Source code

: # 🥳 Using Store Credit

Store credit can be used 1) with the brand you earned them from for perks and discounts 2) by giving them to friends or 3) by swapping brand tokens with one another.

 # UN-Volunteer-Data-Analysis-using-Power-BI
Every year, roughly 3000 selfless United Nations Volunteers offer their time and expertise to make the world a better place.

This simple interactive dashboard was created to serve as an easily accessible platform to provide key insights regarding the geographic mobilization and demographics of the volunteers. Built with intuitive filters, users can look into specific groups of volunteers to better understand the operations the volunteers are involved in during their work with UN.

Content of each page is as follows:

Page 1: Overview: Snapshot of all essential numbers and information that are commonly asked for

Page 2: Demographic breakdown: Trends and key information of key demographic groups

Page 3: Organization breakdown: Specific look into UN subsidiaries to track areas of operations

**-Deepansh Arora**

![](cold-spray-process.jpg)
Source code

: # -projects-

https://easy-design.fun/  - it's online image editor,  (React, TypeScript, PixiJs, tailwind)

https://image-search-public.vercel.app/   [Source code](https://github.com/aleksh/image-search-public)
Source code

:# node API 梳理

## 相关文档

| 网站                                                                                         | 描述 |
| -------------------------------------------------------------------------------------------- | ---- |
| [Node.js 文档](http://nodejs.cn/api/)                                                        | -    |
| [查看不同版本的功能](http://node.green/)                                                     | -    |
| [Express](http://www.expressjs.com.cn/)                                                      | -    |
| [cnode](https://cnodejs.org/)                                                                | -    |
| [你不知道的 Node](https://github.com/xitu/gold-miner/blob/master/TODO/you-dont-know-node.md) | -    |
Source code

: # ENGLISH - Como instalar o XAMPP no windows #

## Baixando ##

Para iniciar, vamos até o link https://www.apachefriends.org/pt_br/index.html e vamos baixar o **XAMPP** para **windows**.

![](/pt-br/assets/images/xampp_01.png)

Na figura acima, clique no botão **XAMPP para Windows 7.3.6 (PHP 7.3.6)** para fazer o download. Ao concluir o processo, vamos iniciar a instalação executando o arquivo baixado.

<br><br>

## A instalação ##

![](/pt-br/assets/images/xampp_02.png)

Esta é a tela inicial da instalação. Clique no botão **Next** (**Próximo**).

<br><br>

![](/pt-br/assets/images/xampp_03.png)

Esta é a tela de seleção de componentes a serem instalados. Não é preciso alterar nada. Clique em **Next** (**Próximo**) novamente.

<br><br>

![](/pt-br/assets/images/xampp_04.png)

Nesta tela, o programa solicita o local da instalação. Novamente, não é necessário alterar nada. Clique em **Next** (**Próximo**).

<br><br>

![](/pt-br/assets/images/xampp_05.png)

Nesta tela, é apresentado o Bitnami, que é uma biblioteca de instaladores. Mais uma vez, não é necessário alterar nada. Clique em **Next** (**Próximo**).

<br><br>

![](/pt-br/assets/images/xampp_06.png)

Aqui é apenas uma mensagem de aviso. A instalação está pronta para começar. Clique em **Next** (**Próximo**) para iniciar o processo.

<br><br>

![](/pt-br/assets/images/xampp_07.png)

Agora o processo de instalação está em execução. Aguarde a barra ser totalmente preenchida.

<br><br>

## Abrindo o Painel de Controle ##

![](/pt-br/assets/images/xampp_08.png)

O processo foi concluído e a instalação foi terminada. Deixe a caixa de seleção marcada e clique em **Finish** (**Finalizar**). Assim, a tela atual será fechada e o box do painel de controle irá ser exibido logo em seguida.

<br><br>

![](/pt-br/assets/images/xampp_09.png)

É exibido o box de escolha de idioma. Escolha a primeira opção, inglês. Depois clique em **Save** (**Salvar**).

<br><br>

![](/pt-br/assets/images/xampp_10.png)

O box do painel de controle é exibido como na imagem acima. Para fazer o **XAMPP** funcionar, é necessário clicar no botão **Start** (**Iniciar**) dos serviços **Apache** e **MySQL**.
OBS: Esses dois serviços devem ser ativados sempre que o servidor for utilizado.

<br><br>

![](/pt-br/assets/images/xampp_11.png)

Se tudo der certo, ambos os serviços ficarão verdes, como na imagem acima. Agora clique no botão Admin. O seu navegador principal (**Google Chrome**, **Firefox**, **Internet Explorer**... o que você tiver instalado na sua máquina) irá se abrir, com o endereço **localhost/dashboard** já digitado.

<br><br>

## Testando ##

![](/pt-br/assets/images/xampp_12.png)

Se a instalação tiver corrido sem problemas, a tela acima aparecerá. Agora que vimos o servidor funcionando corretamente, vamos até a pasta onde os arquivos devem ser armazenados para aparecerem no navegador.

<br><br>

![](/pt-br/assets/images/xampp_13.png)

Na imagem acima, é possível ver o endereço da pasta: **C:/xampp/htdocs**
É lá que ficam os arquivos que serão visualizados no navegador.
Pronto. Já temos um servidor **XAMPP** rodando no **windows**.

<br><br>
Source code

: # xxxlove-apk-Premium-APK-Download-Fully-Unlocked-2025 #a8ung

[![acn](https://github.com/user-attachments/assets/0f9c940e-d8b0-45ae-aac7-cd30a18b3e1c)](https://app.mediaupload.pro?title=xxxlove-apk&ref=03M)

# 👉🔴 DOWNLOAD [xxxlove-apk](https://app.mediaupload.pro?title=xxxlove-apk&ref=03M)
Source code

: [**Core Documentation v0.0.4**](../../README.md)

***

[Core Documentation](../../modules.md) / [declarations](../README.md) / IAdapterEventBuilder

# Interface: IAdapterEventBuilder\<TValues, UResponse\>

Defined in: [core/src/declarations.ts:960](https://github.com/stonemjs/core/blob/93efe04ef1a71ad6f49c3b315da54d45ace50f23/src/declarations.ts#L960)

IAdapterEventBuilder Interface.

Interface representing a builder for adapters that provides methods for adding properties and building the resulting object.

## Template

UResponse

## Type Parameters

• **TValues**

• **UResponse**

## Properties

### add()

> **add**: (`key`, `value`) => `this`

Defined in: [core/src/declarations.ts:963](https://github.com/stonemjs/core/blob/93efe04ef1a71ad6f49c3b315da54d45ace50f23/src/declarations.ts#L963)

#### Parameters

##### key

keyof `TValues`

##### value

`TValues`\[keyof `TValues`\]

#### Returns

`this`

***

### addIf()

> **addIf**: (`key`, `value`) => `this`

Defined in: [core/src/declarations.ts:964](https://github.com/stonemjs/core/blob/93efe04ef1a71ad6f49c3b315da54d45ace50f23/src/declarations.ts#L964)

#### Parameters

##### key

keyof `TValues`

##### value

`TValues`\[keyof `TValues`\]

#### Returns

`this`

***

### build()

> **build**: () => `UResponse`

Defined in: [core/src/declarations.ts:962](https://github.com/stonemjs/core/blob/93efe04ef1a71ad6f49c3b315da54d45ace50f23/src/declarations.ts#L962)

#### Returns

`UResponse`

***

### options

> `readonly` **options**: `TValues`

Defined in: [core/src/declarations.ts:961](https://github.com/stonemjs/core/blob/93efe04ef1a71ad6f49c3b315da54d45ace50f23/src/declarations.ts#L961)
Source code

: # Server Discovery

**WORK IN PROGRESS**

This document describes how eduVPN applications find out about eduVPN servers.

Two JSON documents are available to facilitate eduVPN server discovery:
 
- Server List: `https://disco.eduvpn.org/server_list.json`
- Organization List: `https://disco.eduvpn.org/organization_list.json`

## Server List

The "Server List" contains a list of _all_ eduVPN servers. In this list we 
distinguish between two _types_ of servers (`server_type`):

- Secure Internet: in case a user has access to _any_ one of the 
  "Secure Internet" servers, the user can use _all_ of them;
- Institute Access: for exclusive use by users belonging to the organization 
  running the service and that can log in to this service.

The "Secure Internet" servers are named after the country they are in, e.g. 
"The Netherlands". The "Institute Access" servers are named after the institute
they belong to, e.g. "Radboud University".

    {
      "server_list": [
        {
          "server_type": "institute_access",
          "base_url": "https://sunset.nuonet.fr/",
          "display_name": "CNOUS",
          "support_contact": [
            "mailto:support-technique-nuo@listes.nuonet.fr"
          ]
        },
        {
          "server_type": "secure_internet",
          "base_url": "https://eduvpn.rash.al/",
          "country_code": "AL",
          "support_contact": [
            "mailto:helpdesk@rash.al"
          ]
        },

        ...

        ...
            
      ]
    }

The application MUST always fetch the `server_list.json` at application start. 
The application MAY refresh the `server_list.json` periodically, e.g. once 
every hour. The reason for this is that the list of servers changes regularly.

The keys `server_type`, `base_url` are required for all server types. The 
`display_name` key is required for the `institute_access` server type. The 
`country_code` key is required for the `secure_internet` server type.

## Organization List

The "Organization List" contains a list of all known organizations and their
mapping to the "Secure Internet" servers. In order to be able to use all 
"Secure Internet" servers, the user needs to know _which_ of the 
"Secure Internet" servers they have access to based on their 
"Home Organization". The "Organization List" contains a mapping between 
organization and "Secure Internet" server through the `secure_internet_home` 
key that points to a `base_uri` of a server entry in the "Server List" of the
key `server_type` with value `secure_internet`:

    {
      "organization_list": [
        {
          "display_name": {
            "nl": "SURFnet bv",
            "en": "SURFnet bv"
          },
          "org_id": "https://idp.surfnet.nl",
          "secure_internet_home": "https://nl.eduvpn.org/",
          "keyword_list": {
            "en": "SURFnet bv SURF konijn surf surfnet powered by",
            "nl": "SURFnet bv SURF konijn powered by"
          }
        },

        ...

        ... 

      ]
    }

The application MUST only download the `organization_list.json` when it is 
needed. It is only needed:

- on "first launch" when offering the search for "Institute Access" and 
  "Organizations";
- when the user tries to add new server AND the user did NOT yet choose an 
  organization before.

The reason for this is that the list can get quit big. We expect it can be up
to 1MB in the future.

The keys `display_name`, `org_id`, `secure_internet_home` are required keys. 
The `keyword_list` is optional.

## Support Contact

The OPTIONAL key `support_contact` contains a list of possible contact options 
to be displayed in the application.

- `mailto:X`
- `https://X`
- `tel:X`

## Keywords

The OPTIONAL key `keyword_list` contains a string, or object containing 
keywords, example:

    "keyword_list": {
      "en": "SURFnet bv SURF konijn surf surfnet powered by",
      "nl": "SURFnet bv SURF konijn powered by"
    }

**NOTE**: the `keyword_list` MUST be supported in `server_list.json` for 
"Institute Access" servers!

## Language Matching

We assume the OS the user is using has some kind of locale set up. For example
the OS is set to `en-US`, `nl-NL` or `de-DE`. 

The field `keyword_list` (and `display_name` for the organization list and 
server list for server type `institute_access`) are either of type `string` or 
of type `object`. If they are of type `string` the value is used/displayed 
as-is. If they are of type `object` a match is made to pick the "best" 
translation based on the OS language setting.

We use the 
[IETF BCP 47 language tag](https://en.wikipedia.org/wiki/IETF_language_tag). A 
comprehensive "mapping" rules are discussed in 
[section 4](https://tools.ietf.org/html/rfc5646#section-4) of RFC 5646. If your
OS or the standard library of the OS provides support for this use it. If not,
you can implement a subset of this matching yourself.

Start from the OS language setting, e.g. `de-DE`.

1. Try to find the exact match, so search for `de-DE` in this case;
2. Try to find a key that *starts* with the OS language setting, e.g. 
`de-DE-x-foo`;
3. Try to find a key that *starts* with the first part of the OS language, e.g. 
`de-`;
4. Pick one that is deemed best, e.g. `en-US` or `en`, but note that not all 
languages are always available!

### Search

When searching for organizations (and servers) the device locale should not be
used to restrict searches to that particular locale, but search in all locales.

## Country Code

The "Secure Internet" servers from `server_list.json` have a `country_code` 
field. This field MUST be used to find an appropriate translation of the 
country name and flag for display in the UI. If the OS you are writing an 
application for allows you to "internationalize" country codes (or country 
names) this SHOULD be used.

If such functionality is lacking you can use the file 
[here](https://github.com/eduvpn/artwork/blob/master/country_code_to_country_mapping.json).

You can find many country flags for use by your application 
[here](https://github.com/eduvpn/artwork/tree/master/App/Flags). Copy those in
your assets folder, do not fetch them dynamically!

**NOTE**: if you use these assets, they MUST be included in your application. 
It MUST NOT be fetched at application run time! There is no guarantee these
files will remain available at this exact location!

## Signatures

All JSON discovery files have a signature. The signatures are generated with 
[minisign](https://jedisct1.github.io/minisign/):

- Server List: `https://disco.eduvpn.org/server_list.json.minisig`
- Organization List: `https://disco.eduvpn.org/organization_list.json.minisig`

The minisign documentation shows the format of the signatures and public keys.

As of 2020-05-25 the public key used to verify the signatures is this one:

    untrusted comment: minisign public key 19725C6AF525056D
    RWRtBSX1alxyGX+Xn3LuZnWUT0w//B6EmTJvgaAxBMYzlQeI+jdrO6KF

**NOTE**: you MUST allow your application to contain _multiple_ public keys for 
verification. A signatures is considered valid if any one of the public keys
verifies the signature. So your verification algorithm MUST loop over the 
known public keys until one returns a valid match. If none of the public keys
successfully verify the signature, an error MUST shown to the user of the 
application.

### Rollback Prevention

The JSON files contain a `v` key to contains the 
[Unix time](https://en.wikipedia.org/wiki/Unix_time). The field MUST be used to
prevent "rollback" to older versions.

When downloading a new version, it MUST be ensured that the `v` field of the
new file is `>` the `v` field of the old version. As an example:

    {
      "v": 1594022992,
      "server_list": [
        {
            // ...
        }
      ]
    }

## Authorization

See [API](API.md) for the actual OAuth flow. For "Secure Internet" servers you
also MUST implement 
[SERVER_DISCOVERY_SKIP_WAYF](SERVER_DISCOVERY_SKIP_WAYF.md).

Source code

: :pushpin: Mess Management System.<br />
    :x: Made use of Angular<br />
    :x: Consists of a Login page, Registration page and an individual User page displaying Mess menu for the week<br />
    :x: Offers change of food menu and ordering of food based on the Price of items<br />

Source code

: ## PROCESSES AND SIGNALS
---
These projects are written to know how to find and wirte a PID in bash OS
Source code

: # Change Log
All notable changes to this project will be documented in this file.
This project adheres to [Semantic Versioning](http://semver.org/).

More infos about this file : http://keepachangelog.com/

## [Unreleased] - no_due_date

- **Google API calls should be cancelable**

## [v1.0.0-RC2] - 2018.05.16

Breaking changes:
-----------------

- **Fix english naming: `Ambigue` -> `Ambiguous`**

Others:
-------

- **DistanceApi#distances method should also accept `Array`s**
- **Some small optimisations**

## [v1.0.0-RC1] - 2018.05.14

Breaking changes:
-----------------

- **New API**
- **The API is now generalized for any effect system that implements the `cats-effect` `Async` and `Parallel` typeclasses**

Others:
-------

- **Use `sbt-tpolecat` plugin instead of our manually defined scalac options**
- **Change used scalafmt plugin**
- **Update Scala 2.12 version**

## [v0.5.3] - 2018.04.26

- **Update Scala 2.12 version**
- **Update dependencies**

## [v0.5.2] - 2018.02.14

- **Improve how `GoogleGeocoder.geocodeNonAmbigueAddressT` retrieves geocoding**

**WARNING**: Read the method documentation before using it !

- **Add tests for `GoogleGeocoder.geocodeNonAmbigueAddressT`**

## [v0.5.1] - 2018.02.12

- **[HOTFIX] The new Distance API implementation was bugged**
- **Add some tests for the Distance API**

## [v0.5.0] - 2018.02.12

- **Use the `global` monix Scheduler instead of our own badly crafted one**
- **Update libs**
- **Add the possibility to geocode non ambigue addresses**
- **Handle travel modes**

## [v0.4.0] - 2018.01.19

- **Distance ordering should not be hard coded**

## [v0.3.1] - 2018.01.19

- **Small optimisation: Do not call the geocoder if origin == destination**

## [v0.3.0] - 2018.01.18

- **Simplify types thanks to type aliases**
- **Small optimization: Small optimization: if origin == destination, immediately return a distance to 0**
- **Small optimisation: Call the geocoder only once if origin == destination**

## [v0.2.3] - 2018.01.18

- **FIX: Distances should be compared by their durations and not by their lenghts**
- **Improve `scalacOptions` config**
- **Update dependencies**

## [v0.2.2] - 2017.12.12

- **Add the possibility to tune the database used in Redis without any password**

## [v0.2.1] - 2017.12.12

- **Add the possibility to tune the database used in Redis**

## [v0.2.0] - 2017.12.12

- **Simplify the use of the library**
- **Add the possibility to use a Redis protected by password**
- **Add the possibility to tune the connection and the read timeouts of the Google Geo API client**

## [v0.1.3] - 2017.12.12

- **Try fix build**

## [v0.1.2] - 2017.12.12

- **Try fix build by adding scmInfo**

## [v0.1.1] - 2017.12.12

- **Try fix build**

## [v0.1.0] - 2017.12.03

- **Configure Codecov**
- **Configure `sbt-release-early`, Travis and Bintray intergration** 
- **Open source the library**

**Work order**: Wherever the string "them" appears in the entries above, list that line.

**Your response**:
Store credit can be used 1) with the brand you earned them from for perks and discounts 2) by giving them to friends or 3) by swapping brand tokens with one another.
  "Secure Internet" servers, the user can use _all_ of them;
your assets folder, do not fetch them dynamically!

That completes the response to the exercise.